Signed-off-by: Simon Glass sjg@chromium.org
drivers/core/of_access.c | 50 ++++++++++++++++++++++++++++++++++++++++ drivers/core/ofnode.c | 30 ++++++++++++++++++++++++ include/dm/of_access.h | 12 ++++++++++ include/dm/ofnode.h | 12 ++++++++++ test/dm/ofnode.c | 17 ++++++++++++++ 5 files changed, 121 insertions(+)

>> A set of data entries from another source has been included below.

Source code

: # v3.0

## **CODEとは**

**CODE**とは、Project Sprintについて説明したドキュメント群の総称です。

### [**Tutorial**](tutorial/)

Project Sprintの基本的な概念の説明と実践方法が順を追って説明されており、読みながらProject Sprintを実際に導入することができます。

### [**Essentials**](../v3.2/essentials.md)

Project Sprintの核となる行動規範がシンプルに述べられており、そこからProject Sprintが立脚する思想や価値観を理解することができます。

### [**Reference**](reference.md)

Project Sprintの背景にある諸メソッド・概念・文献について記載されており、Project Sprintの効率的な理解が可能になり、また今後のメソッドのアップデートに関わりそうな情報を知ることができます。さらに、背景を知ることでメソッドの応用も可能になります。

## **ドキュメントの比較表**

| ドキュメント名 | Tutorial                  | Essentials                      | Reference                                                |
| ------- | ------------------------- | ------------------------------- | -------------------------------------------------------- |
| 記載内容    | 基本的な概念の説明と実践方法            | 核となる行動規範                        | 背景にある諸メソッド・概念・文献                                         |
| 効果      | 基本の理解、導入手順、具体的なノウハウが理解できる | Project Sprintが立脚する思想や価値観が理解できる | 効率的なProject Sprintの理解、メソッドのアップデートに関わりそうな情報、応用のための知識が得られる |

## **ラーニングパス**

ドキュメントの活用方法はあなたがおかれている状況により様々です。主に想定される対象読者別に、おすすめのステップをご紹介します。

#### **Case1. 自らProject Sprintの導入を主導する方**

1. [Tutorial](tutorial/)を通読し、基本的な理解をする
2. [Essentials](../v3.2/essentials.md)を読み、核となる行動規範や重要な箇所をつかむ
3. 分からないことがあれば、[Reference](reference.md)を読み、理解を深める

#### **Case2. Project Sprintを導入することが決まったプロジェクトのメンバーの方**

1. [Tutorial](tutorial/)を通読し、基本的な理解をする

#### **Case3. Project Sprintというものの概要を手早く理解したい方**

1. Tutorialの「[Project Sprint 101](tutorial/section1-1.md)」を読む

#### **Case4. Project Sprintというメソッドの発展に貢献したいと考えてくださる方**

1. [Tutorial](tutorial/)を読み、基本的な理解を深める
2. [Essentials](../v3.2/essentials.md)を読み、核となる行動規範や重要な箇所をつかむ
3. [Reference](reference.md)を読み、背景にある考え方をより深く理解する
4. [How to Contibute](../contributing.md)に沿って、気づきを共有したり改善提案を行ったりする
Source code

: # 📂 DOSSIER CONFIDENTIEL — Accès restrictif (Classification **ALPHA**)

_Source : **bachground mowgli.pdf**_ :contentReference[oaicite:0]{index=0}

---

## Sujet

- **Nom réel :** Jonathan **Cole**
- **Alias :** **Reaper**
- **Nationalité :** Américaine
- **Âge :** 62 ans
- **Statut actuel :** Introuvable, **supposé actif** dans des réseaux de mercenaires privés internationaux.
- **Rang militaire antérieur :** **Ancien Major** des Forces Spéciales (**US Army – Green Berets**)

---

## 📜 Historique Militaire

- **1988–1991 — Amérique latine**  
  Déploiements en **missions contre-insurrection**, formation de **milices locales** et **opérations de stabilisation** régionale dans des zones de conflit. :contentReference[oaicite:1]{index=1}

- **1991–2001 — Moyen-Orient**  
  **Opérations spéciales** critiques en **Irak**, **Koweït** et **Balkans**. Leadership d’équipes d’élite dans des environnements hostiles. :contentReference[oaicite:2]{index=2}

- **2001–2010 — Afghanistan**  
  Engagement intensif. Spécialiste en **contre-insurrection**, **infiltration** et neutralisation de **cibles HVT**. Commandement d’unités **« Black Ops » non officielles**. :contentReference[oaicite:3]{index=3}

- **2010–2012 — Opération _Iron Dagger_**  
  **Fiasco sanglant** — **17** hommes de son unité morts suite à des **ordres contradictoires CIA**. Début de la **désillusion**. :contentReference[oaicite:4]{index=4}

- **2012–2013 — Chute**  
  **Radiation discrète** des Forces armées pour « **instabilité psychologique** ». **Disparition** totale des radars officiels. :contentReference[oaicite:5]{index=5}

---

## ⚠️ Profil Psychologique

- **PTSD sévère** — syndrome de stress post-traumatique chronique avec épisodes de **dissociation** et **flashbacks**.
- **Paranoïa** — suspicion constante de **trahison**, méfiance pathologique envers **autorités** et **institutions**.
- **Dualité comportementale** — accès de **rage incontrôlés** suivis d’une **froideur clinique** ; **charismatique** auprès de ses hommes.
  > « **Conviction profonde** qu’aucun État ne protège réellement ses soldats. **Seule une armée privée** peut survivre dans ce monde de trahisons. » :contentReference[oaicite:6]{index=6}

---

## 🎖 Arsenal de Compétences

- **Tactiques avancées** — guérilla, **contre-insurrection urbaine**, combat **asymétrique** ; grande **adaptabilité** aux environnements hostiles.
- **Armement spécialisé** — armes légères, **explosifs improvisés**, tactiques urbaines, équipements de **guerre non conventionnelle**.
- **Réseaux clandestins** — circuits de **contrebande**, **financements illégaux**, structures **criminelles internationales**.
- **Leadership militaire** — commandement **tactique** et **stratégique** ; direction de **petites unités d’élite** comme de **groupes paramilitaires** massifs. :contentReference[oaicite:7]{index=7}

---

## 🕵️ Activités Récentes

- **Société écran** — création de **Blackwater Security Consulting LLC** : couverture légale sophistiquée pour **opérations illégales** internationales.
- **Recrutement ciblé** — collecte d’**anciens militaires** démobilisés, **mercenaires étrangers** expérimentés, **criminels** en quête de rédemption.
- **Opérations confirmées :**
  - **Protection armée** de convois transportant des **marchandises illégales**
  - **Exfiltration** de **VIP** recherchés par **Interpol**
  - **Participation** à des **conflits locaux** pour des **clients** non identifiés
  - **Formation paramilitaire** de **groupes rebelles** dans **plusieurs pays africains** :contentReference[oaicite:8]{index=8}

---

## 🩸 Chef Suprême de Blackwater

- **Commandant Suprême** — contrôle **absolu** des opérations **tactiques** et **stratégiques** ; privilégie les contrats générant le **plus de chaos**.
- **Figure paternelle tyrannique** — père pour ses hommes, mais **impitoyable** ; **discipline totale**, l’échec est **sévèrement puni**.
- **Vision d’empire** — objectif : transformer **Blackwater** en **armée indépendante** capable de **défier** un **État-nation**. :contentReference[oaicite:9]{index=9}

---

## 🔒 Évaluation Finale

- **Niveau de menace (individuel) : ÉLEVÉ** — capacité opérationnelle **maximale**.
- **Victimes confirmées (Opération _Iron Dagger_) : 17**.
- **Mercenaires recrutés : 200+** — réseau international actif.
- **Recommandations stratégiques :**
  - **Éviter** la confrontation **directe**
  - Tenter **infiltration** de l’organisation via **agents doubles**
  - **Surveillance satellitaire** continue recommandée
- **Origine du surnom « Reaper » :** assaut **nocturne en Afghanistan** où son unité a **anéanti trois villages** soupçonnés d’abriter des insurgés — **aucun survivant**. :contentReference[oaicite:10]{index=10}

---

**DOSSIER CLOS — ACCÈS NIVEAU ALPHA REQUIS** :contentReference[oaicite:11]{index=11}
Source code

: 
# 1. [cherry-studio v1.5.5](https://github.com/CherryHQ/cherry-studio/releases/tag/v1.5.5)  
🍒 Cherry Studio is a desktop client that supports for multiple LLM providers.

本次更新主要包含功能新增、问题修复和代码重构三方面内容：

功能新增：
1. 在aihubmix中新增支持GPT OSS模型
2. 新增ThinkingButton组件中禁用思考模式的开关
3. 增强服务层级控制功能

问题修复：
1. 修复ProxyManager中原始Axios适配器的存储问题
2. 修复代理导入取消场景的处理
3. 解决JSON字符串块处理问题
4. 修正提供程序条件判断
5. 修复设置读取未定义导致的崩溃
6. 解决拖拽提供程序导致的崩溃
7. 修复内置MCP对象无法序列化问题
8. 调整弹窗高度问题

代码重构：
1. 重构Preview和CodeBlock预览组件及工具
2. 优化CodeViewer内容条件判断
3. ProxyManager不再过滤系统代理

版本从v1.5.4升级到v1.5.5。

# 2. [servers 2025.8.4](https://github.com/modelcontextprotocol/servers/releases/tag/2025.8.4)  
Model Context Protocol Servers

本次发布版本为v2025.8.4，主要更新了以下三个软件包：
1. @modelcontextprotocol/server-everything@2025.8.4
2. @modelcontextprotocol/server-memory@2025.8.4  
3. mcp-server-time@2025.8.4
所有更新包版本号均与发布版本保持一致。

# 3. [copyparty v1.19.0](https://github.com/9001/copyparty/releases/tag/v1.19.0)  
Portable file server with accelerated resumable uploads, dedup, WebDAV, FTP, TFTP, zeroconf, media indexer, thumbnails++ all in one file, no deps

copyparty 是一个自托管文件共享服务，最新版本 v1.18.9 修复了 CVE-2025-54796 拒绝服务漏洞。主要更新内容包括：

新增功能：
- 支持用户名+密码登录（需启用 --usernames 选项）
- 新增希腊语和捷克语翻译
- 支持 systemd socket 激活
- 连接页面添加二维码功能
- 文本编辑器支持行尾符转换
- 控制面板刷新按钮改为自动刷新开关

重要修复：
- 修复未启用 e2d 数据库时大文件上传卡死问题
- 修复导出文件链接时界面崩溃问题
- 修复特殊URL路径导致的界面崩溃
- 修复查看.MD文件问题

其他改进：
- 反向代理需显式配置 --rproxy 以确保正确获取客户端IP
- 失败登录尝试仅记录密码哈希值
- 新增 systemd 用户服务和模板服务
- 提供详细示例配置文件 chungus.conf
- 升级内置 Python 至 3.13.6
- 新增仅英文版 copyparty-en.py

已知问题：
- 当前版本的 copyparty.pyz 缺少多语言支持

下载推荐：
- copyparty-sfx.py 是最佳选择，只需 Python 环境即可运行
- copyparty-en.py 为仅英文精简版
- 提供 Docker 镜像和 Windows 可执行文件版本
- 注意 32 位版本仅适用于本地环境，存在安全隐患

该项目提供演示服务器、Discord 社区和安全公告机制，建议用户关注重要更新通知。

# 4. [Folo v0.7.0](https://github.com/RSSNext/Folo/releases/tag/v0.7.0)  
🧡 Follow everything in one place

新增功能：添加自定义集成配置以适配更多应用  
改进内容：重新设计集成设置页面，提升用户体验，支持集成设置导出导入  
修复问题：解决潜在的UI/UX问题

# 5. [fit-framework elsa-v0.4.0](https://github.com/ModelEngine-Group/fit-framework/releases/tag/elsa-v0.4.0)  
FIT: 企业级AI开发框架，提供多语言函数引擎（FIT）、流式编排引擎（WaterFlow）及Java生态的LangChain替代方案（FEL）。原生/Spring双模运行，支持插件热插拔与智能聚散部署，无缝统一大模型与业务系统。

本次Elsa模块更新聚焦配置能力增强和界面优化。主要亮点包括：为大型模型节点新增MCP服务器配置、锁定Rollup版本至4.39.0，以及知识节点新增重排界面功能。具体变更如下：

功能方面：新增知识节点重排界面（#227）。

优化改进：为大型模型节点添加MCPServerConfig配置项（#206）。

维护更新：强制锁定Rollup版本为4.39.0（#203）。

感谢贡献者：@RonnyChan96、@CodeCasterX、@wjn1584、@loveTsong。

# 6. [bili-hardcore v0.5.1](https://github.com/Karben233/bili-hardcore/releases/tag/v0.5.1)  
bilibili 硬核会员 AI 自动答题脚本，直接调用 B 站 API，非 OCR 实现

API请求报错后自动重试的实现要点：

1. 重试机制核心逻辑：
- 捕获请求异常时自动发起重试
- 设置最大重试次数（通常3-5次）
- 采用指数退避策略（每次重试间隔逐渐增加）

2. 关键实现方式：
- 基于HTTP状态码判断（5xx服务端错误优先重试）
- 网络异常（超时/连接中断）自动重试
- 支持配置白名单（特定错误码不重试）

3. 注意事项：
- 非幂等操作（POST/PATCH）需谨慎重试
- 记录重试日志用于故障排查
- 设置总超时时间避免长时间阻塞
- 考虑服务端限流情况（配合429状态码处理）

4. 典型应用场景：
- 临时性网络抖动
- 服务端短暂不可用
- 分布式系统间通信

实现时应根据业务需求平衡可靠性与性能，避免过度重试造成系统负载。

diff --git a/drivers/core/of_access.c b/drivers/core/of_access.c index ee09bbb7550..765b21cecdb 100644 --- a/drivers/core/of_access.c +++ b/drivers/core/of_access.c @@ -931,3 +931,53 @@ int of_write_prop(struct device_node *np, const char *propname, int len,
return 0; }
+int of_add_subnode(struct device_node *parent, const char *name, int len,
struct device_node **childp)
+{
- struct device_node *child, *new, *last_sibling = NULL;
- char *new_name, *full_name;
- int parent_fnl;
- __for_each_child_of_node(parent, child) {
if (!strncmp(child->name, name, len) && strlen(name) == len)
I'm confused. The documentation comment further down says that len is the length of name. So why this check? And further, the only caller (at least introduced here, haven't been through the whole series) indeed passes strlen(name).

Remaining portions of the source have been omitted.